Awhile back, I read an article giving tips for how RPCVs (Returned Peace Corps volunteers) can talk about their service in job interviews. This is good, because PCVs as a whole tend to let every conversation lead to tales of, well, our intestinal distress (among other colorful topics). One of the helpful hints mentioned how RPCVs should be open about discussing experiences with failures, a prominent taste left in the mouths of even the most “successful” volunteers. The article argued that this can work to your advantage, as it makes you look more equipped for successes since you are so well-acquainted with every corner of failure. I can dig it. I happened across this article just a few months ago, and thought, sure, failure might make me more employable when I get back (inchallah?), but it’s nice to have a few wins to balance out all of those bajillions of loses, ranging from small, everyday downers (mixing up the words for jemaiya (association) and jema3a (Friday) yet again) to more substantial disappointments (watching a well-planned project never get off the ground due to lack of funding).
These two examples, of course, are clear-cut: it’s easy to identify the mistakes and know that you need to pronounce the “3a” in “jema3a” with more gusto next time. If you get enough Moroccans laughing at you, sheer embarrassment will guarantee you will never make the same linguistic mistake twice. But the failures in Peace Corps projects and daily life are more often than not ambiguous, slippery creatures that you’re never quite sure what to do with. They are usually part-win and part-loss, making it even more difficult to plan for success in the future. What’s a girl to do?

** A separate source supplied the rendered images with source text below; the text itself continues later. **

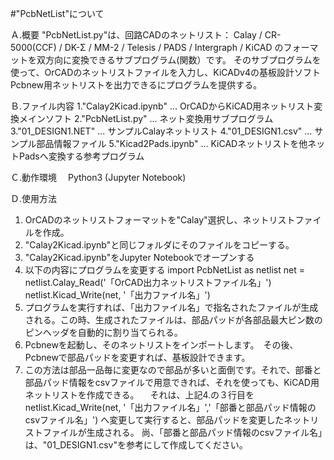 #"PcbNetList"について


Ａ.概要
 "PcbNetList.py"は、回路CADのネットリスト： Calay / CR-5000(CCF) / DK-Σ /  MM-2 / Telesis / PADS / Intergraph / KiCAD のフォーマットを双方向に変換できるサブプログラム(関数）です。
 そのサブプログラムを使って、OrCADのネットリストファイルを入力し、KiCADv4の基板設計ソフトPcbnew用ネットリストを出力できるにプログラムを提供する。


Ｂ.ファイル内容
1."Calay2Kicad.ipynb" ... OrCADからKiCAD用ネットリスト変換メインソフト
2."PcbNetList.py"     ... ネット変換用サブプログラム
3."01_DESIGN1.NET"    ... サンプルCalayネットリスト
4."01_DESIGN1.csv"    ... サンプル部品情報ファイル
5."Kicad2Pads.ipynb" ... KiCADネットリストを他ネットPadsへ変換する参考プログラム


Ｃ.動作環境
　Python3 (Jupyter Notebook) 


Ｄ.使用方法
1. OrCADのネットリストフォーマットを"Calay"選択し、ネットリストファイルを作成。
2. "Calay2Kicad.ipynb"と同じフォルダにそのファイルをコピーする。
3. "Calay2Kicad.ipynb"をJupyter Notebookでオープンする
4. 以下の内容にプログラムを変更する
  import PcbNetList as netlist
  net = netlist.Calay_Read('「OrCAD出力ネットリストファイル名」')
  netlist.Kicad_Write(net, '「出力ファイル名」')
5. プログラムを実行すれば、「出力ファイル名」で指名されたファイルが生成される。この時、生成されたファイルは、部品パッドが各部品最大ピン数のピンヘッダを自動的に割り当てられる。
6. Pcbnewを起動し、そのネットリストをインポートします。　その後、Pcbnewで部品パッドを変更すれば、基板設計できます。
7. この方法は部品一品毎に変更なので部品が多いと面倒です。それで、部番と部品パッド情報をcsvファイルで用意できれば、それを使っても、KiCAD用ネットリストを作成できる。
　それは、上記4.の３行目を
  netlist.Kicad_Write(net, '「出力ファイル名」','「部番と部品パッド情報のcsvファイル名」')
 へ変更して実行すると、部品パッドを変更したネットリストファイルが生成される。
 尚、「部番と部品パッド情報のcsvファイル名」は、"01_DESIGN1.csv"を参考にして作成してください。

I’m nearing the end of my service (7 weeks and 1 day left, holy COW) and have become a bit reflective about these things in my old age– especially concerning the paradox of the “do no harm” principle of development. It’s fucking tricky! Say, for example, you hire an engineer to build a pipe system that brings water to a village. That’s fantastic, right? Well, what about the men whose job it was to bring water every day to the village? These guys are out of a job, and most likely have only this one skill that they’ve spent their entire lives cultivating…but the village has water. How do you weigh the quality of life of a village vs. the livelihood of a group of men? And who is the person deciding this town’s fate, anyways– the village? A single group of people? An international development agency with an expiration date on their involvement with the town? Ugh. Kiss simplicity goodbye.
Even more timely that the water pipes is an example from my own service. It involves trees, and it happened yesterday.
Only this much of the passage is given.